Despite nationalist ideologies, the social structure of settler colonialism cannot be reduced to distant and unfortunate “birth pangs” of a young nation as it strived to live up to its enlightened values and institutions. The violence of settler colonialism is reasserted each and every day of the occupation for as long as it lasts. Its violence is inherently entwined in other persisting forms of brutality.

In addition to frontier homicide, other genocidal strategies of elimination and social control characterized by the US settler colonial nation-state include systematic and state-facilitated assimilation techniques via boarding schools, child abduction, Christian conversion, forced sterilization and the breaking down of Native title into alienable individual freeholds (see Dawes Act of 1887). Elimination strategies continue to this day through criminalization, impoverishment and perpetual treaty violations as suicide rates among Native youth skyrocket. Additional strategies include blood quantum laws (Indian blood laws) designed to decrease recognition of Indigenous land claims over generations, as well as laws that enable white settlers to make claims of indigeneity (claim membership in an Indigenous group).
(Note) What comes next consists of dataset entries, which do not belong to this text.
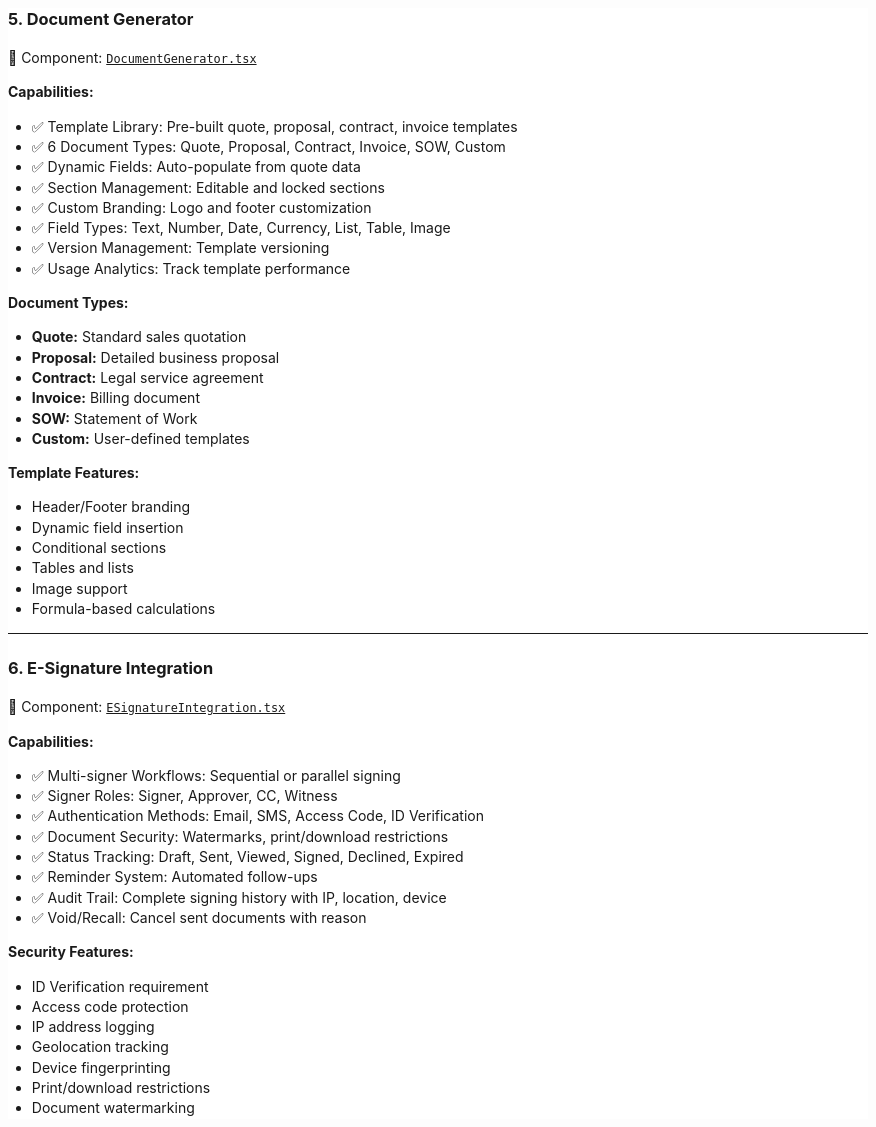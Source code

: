 
### 5. **Document Generator**
📍 Component: [`DocumentGenerator.tsx`](b3-erp/frontend/src/components/cpq/DocumentGenerator.tsx)

**Capabilities:**
- ✅ Template Library: Pre-built quote, proposal, contract, invoice templates
- ✅ 6 Document Types: Quote, Proposal, Contract, Invoice, SOW, Custom
- ✅ Dynamic Fields: Auto-populate from quote data
- ✅ Section Management: Editable and locked sections
- ✅ Custom Branding: Logo and footer customization
- ✅ Field Types: Text, Number, Date, Currency, List, Table, Image
- ✅ Version Management: Template versioning
- ✅ Usage Analytics: Track template performance

**Document Types:**
- **Quote:** Standard sales quotation
- **Proposal:** Detailed business proposal
- **Contract:** Legal service agreement
- **Invoice:** Billing document
- **SOW:** Statement of Work
- **Custom:** User-defined templates

**Template Features:**
- Header/Footer branding
- Dynamic field insertion
- Conditional sections
- Tables and lists
- Image support
- Formula-based calculations

---

### 6. **E-Signature Integration**
📍 Component: [`ESignatureIntegration.tsx`](b3-erp/frontend/src/components/cpq/ESignatureIntegration.tsx)

**Capabilities:**
- ✅ Multi-signer Workflows: Sequential or parallel signing
- ✅ Signer Roles: Signer, Approver, CC, Witness
- ✅ Authentication Methods: Email, SMS, Access Code, ID Verification
- ✅ Document Security: Watermarks, print/download restrictions
- ✅ Status Tracking: Draft, Sent, Viewed, Signed, Declined, Expired
- ✅ Reminder System: Automated follow-ups
- ✅ Audit Trail: Complete signing history with IP, location, device
- ✅ Void/Recall: Cancel sent documents with reason

**Security Features:**
- ID Verification requirement
- Access code protection
- IP address logging
- Geolocation tracking
- Device fingerprinting
- Print/download restrictions
- Document watermarking
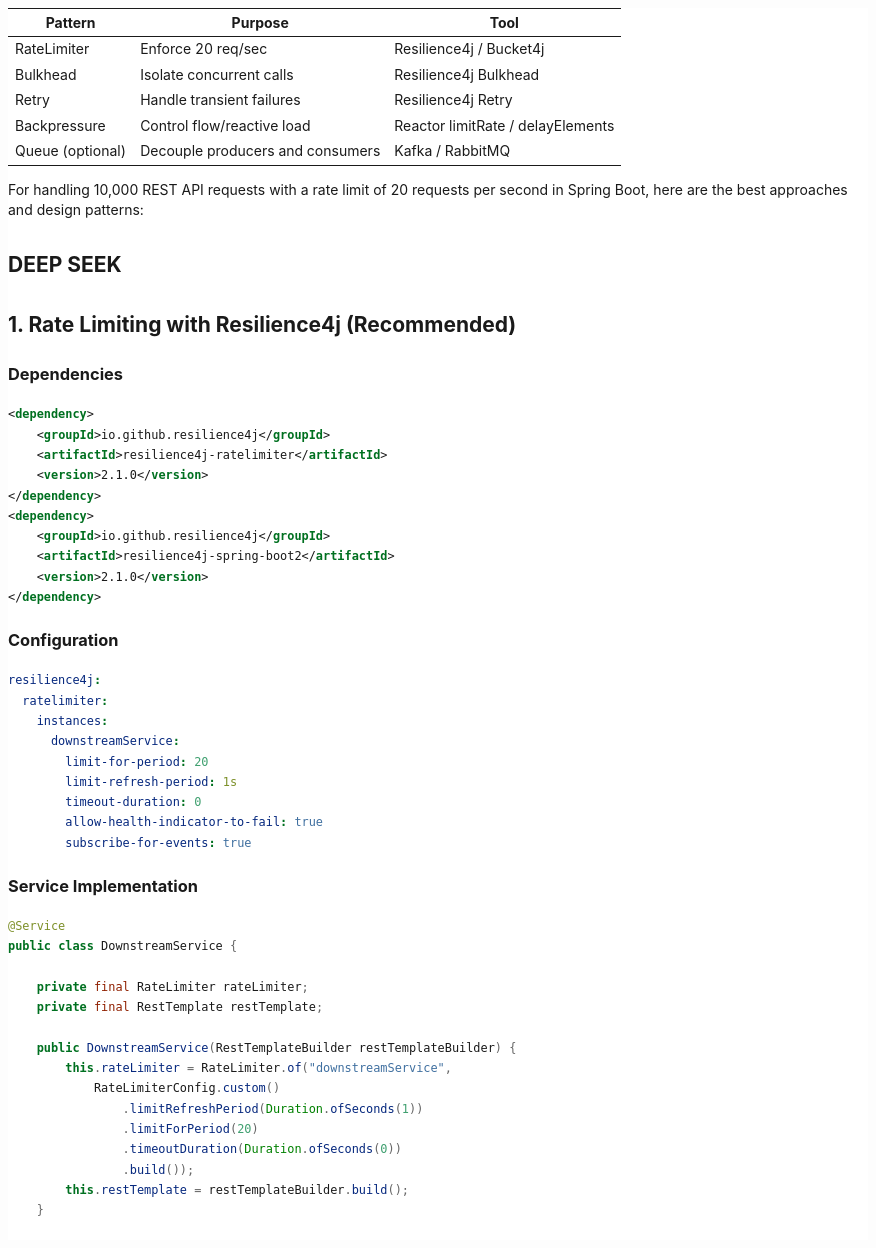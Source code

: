 | Pattern          | Purpose                          | Tool                              |
| ---------------- | -------------------------------- | --------------------------------- |
| RateLimiter      | Enforce 20 req/sec               | Resilience4j / Bucket4j           |
| Bulkhead         | Isolate concurrent calls         | Resilience4j Bulkhead             |
| Retry            | Handle transient failures        | Resilience4j Retry                |
| Backpressure     | Control flow/reactive load       | Reactor limitRate / delayElements |
| Queue (optional) | Decouple producers and consumers | Kafka / RabbitMQ                  |


For handling 10,000 REST API requests with a rate limit of 20 requests per second in Spring Boot, here are the best approaches and design patterns:

## DEEP SEEK
## 1. **Rate Limiting with Resilience4j (Recommended)**

### Dependencies
```xml
<dependency>
    <groupId>io.github.resilience4j</groupId>
    <artifactId>resilience4j-ratelimiter</artifactId>
    <version>2.1.0</version>
</dependency>
<dependency>
    <groupId>io.github.resilience4j</groupId>
    <artifactId>resilience4j-spring-boot2</artifactId>
    <version>2.1.0</version>
</dependency>
```

### Configuration
```yaml
resilience4j:
  ratelimiter:
    instances:
      downstreamService:
        limit-for-period: 20
        limit-refresh-period: 1s
        timeout-duration: 0
        allow-health-indicator-to-fail: true
        subscribe-for-events: true
```

### Service Implementation
```java
@Service
public class DownstreamService {
    
    private final RateLimiter rateLimiter;
    private final RestTemplate restTemplate;
    
    public DownstreamService(RestTemplateBuilder restTemplateBuilder) {
        this.rateLimiter = RateLimiter.of("downstreamService", 
            RateLimiterConfig.custom()
                .limitRefreshPeriod(Duration.ofSeconds(1))
                .limitForPeriod(20)
                .timeoutDuration(Duration.ofSeconds(0))
                .build());
        this.restTemplate = restTemplateBuilder.build();
    }
    
```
Native poet and novelist Sherman Alexie claimed, “In the Great American Indian novel, when it is finally written, all of the white people will be Indians and all of the Indians will be ghosts.” The racial construction of Native people continues to be embedded within the ideology of eugenics, whereby the destiny of their Indigenous identity will be diluted and disappear over generations and white settlers can more legitimately claim native status. Arvin, Tuck and Morrill emphasize that “settler colonialism must be understood as a multi-fronted project of making the First Peoples of a place extinct; it is a relentless structure, not contained in a period of time.”

Only through continued resistance have Native people survived the ongoing genocidal project of the Doctrine of Discovery and US settler colonialism. Recognizing this reality reveals what is at stake for the Water Protectors who will continue to resist big oil at Standing Rock, for it is a struggle for Indigenous survival and for the preservation of Earth itself.